■ WHAT THE TASK ASKS:
From the entries that follow, gather each line holding the word "Algorithm".

Collected data:
[Start of Attachment]

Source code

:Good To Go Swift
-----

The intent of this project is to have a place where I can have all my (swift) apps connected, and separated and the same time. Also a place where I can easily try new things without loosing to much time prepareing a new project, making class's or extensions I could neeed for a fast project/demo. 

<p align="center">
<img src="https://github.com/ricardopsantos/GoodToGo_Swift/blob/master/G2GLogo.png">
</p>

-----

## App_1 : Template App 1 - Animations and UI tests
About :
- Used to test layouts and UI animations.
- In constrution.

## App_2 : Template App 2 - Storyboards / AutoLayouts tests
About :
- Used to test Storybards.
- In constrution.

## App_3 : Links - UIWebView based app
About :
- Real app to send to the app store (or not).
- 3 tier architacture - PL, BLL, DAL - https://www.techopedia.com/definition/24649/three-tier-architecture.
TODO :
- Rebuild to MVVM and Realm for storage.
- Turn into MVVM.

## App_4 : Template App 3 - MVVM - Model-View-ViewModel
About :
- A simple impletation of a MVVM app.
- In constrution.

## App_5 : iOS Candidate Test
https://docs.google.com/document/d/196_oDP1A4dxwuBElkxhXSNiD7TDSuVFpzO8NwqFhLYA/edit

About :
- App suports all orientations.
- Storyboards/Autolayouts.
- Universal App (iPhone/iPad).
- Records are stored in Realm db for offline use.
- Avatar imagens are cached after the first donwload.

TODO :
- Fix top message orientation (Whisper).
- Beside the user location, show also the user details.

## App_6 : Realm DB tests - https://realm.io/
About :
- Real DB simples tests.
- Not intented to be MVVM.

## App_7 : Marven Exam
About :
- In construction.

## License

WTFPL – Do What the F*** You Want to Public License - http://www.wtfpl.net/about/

[End of Attachment]
[Start of Attachment]

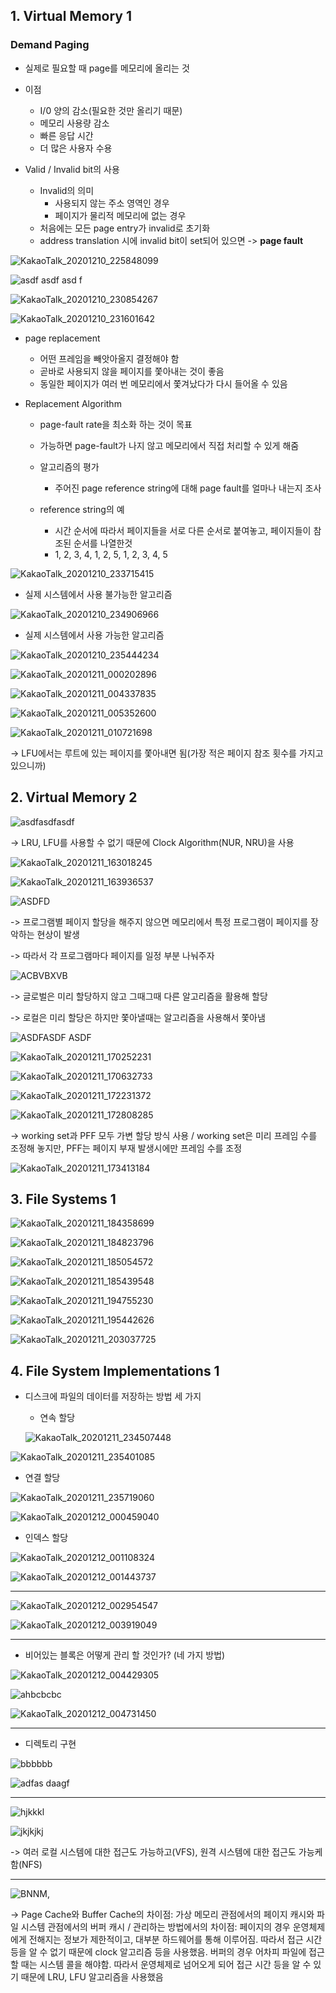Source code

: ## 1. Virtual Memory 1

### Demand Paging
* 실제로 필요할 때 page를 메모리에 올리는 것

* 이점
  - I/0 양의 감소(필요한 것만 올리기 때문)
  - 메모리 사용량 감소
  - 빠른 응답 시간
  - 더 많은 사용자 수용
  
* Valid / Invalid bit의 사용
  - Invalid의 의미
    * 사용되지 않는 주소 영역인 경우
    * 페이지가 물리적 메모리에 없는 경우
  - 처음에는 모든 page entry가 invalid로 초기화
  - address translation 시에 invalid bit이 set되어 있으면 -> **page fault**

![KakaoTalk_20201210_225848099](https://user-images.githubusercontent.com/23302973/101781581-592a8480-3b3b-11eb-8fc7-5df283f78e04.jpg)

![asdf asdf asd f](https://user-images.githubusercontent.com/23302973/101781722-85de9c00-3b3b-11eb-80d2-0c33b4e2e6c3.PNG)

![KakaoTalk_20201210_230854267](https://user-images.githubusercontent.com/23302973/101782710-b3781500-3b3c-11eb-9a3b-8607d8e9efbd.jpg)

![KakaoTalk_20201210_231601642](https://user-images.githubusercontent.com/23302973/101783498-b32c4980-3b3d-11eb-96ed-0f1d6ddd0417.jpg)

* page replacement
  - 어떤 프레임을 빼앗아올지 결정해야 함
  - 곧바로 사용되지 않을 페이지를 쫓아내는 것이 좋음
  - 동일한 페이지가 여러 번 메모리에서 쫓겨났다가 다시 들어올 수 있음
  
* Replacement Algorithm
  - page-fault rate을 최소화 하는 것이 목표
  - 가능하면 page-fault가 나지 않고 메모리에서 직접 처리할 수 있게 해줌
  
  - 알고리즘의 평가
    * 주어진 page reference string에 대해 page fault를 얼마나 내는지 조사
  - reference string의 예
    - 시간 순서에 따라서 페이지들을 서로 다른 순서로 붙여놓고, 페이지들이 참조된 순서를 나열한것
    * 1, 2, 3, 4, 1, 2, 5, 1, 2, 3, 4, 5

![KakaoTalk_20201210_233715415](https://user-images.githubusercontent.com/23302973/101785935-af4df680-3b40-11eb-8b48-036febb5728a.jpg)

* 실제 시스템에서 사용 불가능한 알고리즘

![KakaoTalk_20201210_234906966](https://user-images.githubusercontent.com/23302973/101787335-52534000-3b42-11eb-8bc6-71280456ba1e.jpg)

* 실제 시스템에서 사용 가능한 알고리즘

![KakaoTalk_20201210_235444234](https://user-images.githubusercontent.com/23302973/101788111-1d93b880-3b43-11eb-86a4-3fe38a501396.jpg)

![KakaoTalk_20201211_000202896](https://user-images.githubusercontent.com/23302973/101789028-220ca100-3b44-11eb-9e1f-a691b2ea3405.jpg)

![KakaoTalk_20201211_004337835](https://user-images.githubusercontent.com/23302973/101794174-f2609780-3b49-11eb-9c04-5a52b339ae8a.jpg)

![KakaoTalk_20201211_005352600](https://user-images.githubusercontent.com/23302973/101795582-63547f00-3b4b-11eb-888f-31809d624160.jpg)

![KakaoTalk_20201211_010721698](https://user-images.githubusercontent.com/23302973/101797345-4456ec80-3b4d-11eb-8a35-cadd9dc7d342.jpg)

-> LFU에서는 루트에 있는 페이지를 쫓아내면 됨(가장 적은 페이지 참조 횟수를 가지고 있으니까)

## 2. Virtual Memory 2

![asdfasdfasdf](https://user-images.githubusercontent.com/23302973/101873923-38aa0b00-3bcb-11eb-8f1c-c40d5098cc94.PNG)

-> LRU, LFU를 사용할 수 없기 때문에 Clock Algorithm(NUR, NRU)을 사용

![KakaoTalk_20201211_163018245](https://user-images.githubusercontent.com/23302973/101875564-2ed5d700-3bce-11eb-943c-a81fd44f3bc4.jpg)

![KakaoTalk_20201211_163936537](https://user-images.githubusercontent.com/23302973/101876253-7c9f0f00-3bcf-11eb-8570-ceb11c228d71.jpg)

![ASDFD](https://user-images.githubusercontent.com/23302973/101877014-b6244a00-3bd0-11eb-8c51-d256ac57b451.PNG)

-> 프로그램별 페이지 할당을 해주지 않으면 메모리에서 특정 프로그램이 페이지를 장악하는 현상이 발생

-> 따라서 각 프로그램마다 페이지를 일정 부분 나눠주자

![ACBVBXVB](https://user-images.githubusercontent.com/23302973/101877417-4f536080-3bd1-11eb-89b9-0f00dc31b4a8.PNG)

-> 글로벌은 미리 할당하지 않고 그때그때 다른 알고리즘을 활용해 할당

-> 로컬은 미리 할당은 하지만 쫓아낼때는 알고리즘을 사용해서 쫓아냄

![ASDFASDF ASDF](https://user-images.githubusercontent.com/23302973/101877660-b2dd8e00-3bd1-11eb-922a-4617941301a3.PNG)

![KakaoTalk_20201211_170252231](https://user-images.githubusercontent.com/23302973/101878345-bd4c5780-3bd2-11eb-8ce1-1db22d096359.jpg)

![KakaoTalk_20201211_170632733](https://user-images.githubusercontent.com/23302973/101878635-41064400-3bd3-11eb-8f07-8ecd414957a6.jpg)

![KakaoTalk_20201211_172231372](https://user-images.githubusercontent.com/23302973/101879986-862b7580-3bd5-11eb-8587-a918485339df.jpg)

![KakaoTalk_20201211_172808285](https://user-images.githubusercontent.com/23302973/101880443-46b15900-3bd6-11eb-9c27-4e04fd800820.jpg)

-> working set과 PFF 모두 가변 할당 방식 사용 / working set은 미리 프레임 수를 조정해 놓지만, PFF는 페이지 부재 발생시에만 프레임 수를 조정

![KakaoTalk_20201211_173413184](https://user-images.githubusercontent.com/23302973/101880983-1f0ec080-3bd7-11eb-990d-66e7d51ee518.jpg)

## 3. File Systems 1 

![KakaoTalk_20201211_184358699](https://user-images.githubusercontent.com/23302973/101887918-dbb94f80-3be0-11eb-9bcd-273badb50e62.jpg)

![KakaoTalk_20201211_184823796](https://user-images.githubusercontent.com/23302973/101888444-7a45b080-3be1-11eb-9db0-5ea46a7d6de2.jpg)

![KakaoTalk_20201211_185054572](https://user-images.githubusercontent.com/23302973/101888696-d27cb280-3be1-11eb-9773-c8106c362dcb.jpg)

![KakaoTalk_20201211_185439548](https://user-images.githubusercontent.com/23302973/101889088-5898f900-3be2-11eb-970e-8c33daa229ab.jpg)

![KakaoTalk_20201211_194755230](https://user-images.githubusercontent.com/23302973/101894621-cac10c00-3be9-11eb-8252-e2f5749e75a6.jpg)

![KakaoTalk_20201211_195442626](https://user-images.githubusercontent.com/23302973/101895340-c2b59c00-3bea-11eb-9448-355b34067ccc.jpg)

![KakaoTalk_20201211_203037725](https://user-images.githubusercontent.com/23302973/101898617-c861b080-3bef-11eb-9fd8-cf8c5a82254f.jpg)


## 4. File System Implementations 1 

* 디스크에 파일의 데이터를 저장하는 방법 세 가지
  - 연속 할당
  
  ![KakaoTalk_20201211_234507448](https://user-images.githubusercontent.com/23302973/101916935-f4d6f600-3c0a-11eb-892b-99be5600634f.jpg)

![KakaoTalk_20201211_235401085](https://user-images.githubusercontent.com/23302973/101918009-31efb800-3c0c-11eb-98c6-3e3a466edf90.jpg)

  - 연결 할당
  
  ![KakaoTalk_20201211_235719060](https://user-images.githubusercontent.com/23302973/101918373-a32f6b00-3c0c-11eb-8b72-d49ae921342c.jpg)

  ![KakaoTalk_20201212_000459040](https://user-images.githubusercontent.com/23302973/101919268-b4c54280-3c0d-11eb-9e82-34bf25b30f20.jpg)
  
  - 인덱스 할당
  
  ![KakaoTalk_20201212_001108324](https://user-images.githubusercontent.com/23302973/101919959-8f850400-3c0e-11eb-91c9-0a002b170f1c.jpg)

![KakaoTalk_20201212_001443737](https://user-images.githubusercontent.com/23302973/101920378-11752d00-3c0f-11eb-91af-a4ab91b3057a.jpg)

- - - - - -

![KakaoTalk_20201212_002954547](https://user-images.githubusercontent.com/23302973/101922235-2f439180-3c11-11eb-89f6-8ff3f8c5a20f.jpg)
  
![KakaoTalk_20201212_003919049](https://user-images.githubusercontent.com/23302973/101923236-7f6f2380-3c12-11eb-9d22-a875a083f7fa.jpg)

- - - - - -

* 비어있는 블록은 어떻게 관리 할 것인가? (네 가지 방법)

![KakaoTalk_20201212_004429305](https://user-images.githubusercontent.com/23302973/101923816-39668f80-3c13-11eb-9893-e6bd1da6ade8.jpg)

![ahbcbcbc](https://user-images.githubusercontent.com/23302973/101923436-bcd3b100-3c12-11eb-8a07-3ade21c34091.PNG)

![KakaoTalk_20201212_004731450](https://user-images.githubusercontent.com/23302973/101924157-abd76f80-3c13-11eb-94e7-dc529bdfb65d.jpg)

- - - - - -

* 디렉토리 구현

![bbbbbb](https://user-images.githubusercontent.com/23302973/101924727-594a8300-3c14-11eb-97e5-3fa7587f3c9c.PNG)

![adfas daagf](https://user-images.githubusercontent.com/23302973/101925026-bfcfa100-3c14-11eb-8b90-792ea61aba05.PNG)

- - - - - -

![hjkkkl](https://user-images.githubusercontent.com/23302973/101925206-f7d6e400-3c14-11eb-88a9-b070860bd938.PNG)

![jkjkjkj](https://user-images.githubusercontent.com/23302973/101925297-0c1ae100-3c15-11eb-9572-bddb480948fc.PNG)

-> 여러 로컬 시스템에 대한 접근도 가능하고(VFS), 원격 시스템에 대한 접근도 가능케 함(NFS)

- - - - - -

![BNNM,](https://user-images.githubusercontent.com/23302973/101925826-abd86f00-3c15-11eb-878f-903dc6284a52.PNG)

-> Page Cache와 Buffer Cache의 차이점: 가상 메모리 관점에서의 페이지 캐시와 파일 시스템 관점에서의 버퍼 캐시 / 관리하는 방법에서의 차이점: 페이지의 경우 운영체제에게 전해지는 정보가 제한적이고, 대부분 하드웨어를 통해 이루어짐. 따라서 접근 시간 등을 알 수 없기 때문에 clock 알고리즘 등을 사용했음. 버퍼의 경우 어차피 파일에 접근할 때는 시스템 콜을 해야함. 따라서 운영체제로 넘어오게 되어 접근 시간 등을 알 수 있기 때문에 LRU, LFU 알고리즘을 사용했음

[End of Attachment]

■ RESPONSE:
* Replacement Algorithm
-> LRU, LFU를 사용할 수 없기 때문에 Clock Algorithm(NUR, NRU)을 사용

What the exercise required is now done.